Rheumatology Department, Parc Taulí University Hospital, I3PT Research Institute (UAB), Universitat Autónoma de Barcelona (UAB), 08208 Sabadell, Spain.
Immunology Unit UDIAT, Parc Taulí University Hospital. I3PT Research Institute (UAB), 08208 Sabadell, Spain.
Viruses. 2020 Nov 9;12(11):1277. doi: 10.3390/v12111277.
COVID-19 pathophysiology and the predictive factors involved are not fully understood, but lymphocytes dysregulation appears to play a role. This paper aims to evaluate lymphocyte subsets in the pathophysiology of COVID-19 and as predictive factors for severe disease.
A prospective cohort study of patients with SARS-CoV-2 bilateral pneumonia recruited at hospital admission. Demographics, medical history, and data regarding SARS-CoV-2 infection were recorded. Patients systematically underwent complete laboratory tests, including parameters related to COVID-19 as well as lymphocyte subsets study at the time of admission. Severe disease criteria were established at admission, and patients were classified on remote follow-up according to disease evolution. Linear regression models were used to assess associations with disease evolution, and Receiver Operating Characteristic (ROC) and the corresponding Area Under the Curve (AUC) were used to evaluate predictive values.
Patients with critical COVID-19 showed a decrease in CD3+CD4+ T cells count compared to non-critical (278 (485 IQR) vs. 545 (322 IQR)), a decrease in median CD4+/CD8+ ratio (1.7, (1.7 IQR) vs. 3.1 (2.4 IQR)), and a decrease in median CD4+MFI (21,820 (4491 IQR) vs. 26,259 (3256 IQR)), which persisted after adjustment. CD3+CD8+ T cells count had a high correlation with time to hospital discharge (PC = -0.700 (-0.931, -0.066)). ROC curves for predictive value showed lymphocyte subsets achieving the best performances, specifically CD3+CD4+ T cells (AUC = 0.756), CD4+/CD8+ ratio (AUC = 0.767), and CD4+MFI (AUC = 0.848).
A predictive value and treatment considerations for lymphocyte subsets are suggested, especially for CD3CD4+ T cells.
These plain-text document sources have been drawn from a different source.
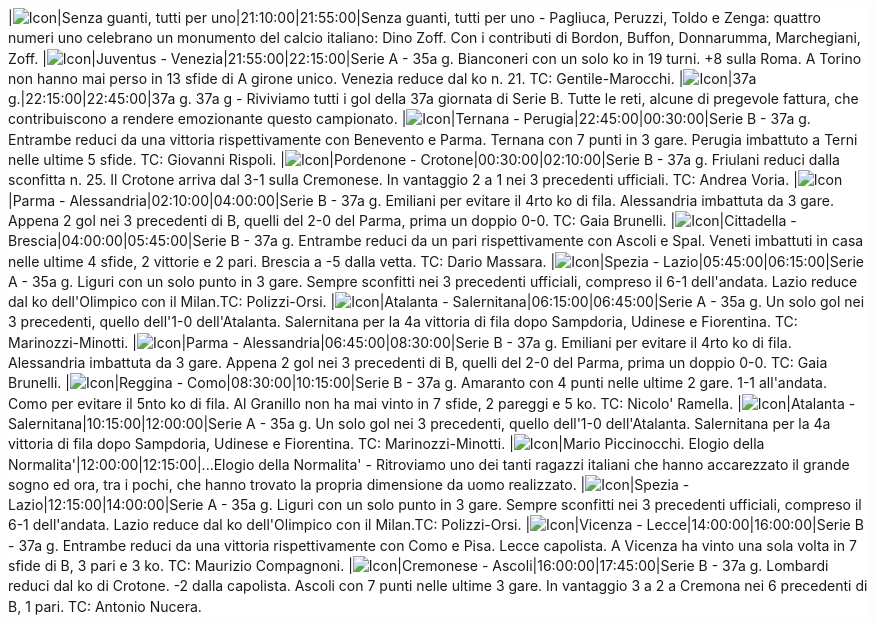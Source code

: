 |![Icon](https://guidatv.sky.it/uuid/51735b77-10f4-4af6-bb54-ca2d92f59d43/cover?md5ChecksumParam=2b32ef76d19f301aacf2740126d3e58b)|Senza guanti, tutti per uno|21:10:00|21:55:00|Senza guanti, tutti per uno - Pagliuca, Peruzzi, Toldo e Zenga: quattro numeri uno celebrano un monumento del calcio italiano: Dino Zoff. Con i contributi di Bordon, Buffon, Donnarumma, Marchegiani, Zoff.
|![Icon](https://guidatv.sky.it/uuid/a5866f7c-c5d9-43c5-8f49-1ba4fd3485a6/cover?md5ChecksumParam=9c8073e22cef295096a1dc7e8563cd72)|Juventus - Venezia|21:55:00|22:15:00|Serie A - 35a g. Bianconeri con un solo ko in 19 turni. +8 sulla Roma. A Torino non hanno mai perso in 13 sfide di A girone unico. Venezia reduce dal ko n. 21. TC: Gentile-Marocchi.
|![Icon](https://guidatv.sky.it/uuid/d4b5428f-1ab7-4ca4-8e68-2bb1c534f790/cover?md5ChecksumParam=479b9232d51bd814f00dd035da9f375d)|37a g.|22:15:00|22:45:00|37a g. 37a g - Riviviamo tutti i gol della 37a giornata di Serie B. Tutte le reti, alcune di pregevole fattura, che contribuiscono a rendere emozionante questo campionato.
|![Icon](https://guidatv.sky.it/uuid/4d4e9a24-33eb-498a-8bea-880b59723789/cover?md5ChecksumParam=757a0e30d4460d2f6b0ec66ead02ee66)|Ternana - Perugia|22:45:00|00:30:00|Serie B - 37a g. Entrambe reduci da una vittoria rispettivamente con Benevento e Parma. Ternana con 7 punti in 3 gare. Perugia imbattuto a Terni nelle ultime 5 sfide. TC: Giovanni Rispoli.
|![Icon](https://guidatv.sky.it/uuid/f780a615-1648-4e01-a2b8-4f08367c6753/cover?md5ChecksumParam=b3c18bbe38d57a5627846df34b518afb)|Pordenone - Crotone|00:30:00|02:10:00|Serie B - 37a g. Friulani reduci dalla sconfitta n. 25. Il Crotone arriva dal 3-1 sulla Cremonese. In vantaggio 2 a 1 nei 3 precedenti ufficiali. TC: Andrea Voria.
|![Icon](https://guidatv.sky.it/uuid/b2294254-2dda-4c7b-9538-631c9589ed2d/cover?md5ChecksumParam=c5be11d675046675a0080985d4821c48)|Parma - Alessandria|02:10:00|04:00:00|Serie B - 37a g. Emiliani per evitare il 4rto ko di fila. Alessandria imbattuta da 3 gare. Appena 2 gol nei 3 precedenti di B, quelli del 2-0 del Parma, prima un doppio 0-0. TC: Gaia Brunelli.
|![Icon](https://guidatv.sky.it/uuid/085c68e5-9240-4840-b31b-9471096388bc/cover?md5ChecksumParam=7504d94c89f1188ef3ed302506a17c17)|Cittadella - Brescia|04:00:00|05:45:00|Serie B - 37a g. Entrambe reduci da un pari rispettivamente con Ascoli e Spal. Veneti imbattuti in casa nelle ultime 4 sfide, 2 vittorie e 2 pari. Brescia a -5 dalla vetta. TC: Dario Massara.
|![Icon](https://guidatv.sky.it/uuid/fab8bfd3-a77e-48f1-a593-456a2207dbed/cover?md5ChecksumParam=b1d37ffde298cbf1d0294c9181699509)|Spezia - Lazio|05:45:00|06:15:00|Serie A - 35a g. Liguri con un solo punto in 3 gare. Sempre sconfitti nei 3 precedenti ufficiali, compreso il 6-1 dell&#039;andata. Lazio reduce dal ko dell&#039;Olimpico con il Milan.TC: Polizzi-Orsi.
|![Icon](https://guidatv.sky.it/uuid/3ece4ec8-ade4-48e1-8336-efe2a78b3633/cover?md5ChecksumParam=b36283f4892308779d917544ab7adf17)|Atalanta - Salernitana|06:15:00|06:45:00|Serie A - 35a g. Un solo gol nei 3 precedenti, quello dell&#039;1-0 dell&#039;Atalanta. Salernitana per la 4a vittoria di fila dopo Sampdoria, Udinese e Fiorentina. TC: Marinozzi-Minotti.
|![Icon](https://guidatv.sky.it/uuid/b2294254-2dda-4c7b-9538-631c9589ed2d/cover?md5ChecksumParam=c5be11d675046675a0080985d4821c48)|Parma - Alessandria|06:45:00|08:30:00|Serie B - 37a g. Emiliani per evitare il 4rto ko di fila. Alessandria imbattuta da 3 gare. Appena 2 gol nei 3 precedenti di B, quelli del 2-0 del Parma, prima un doppio 0-0. TC: Gaia Brunelli.
|![Icon](https://guidatv.sky.it/uuid/cd300981-b2fc-4ad0-851f-d6385f0d0be4/cover?md5ChecksumParam=baf05858b7e775e5e945a2c3dfd73062)|Reggina - Como|08:30:00|10:15:00|Serie B - 37a g. Amaranto con 4 punti nelle ultime 2 gare. 1-1 all&#039;andata. Como per evitare il 5nto ko di fila. Al Granillo non ha mai vinto in 7 sfide, 2 pareggi e 5 ko. TC: Nicolo&#039; Ramella.
|![Icon](https://guidatv.sky.it/uuid/3ece4ec8-ade4-48e1-8336-efe2a78b3633/cover?md5ChecksumParam=b36283f4892308779d917544ab7adf17)|Atalanta - Salernitana|10:15:00|12:00:00|Serie A - 35a g. Un solo gol nei 3 precedenti, quello dell&#039;1-0 dell&#039;Atalanta. Salernitana per la 4a vittoria di fila dopo Sampdoria, Udinese e Fiorentina. TC: Marinozzi-Minotti.
|![Icon](https://guidatv.sky.it/uuid/efd55b6d-ad64-45fe-bbea-7f328c16ab14/cover?md5ChecksumParam=3c7c1cfaa44bafd772237c47964ee3af)|Mario Piccinocchi. Elogio della Normalita&#039;|12:00:00|12:15:00|...Elogio della Normalita&#039; - Ritroviamo uno dei tanti ragazzi italiani che hanno accarezzato il grande sogno ed ora, tra i pochi, che hanno trovato la propria dimensione da uomo realizzato.
|![Icon](https://guidatv.sky.it/uuid/fab8bfd3-a77e-48f1-a593-456a2207dbed/cover?md5ChecksumParam=b1d37ffde298cbf1d0294c9181699509)|Spezia - Lazio|12:15:00|14:00:00|Serie A - 35a g. Liguri con un solo punto in 3 gare. Sempre sconfitti nei 3 precedenti ufficiali, compreso il 6-1 dell&#039;andata. Lazio reduce dal ko dell&#039;Olimpico con il Milan.TC: Polizzi-Orsi.
|![Icon](https://guidatv.sky.it/uuid/bf817d90-973c-48f8-9509-3540fd71605d/cover?md5ChecksumParam=05f58086b540a966a85cd584863801f4)|Vicenza - Lecce|14:00:00|16:00:00|Serie B - 37a g. Entrambe reduci da una vittoria rispettivamente con Como e Pisa. Lecce capolista. A Vicenza ha vinto una sola volta in 7 sfide di B, 3 pari e 3 ko. TC: Maurizio Compagnoni.
|![Icon](https://guidatv.sky.it/uuid/77bf44a1-dbdf-4178-a853-d75569cdf963/cover?md5ChecksumParam=d2715a5e551c44b14879ba12dcbd958d)|Cremonese - Ascoli|16:00:00|17:45:00|Serie B - 37a g. Lombardi reduci dal ko di Crotone. -2 dalla capolista. Ascoli con 7 punti nelle ultime 3 gare. In vantaggio 3 a 2 a Cremona nei 6 precedenti di B, 1 pari. TC: Antonio Nucera.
Lymphocyte subsets determination at hospital admission is recommended.
COVID-19 的病理生理学和涉及的预测因素尚未完全了解,但淋巴细胞失调似乎发挥了作用。本文旨在评估 COVID-19 病理生理学中的淋巴细胞亚群,并将其作为疾病严重程度的预测因素。
对在入院时患有 SARS-CoV-2 双侧肺炎的患者进行了一项前瞻性队列研究。记录了人口统计学、病史和 SARS-CoV-2 感染数据。患者系统地接受了完整的实验室检查,包括与 COVID-19 相关的参数以及入院时的淋巴细胞亚群研究。在入院时确定了严重疾病的标准,并根据疾病的演变在远程随访时对患者进行分类。使用线性回归模型评估与疾病演变的关联,并使用接收器工作特征(ROC)和相应的曲线下面积(AUC)评估预测值。
与非重症 COVID-19 患者相比,重症 COVID-19 患者的 CD3+CD4+T 细胞计数减少(278(485 IQR)比 545(322 IQR)),CD4+/CD8+比值中位数降低(1.7(1.7 IQR)比 3.1(2.4 IQR)),CD4+MFI 中位数降低(21,820(4491 IQR)比 26,259(3256 IQR)),调整后仍持续存在。CD3+CD8+T 细胞计数与住院时间呈高度相关(PC = -0.700(-0.931,-0.066))。预测值的 ROC 曲线显示,淋巴细胞亚群表现出最佳性能,特别是 CD3+CD4+T 细胞(AUC = 0.756)、CD4+/CD8+比值(AUC = 0.767)和 CD4+MFI(AUC = 0.848)。
建议对淋巴细胞亚群进行预测价值和治疗考虑,特别是对 CD3+CD4+T 细胞。建议在入院时测定淋巴细胞亚群。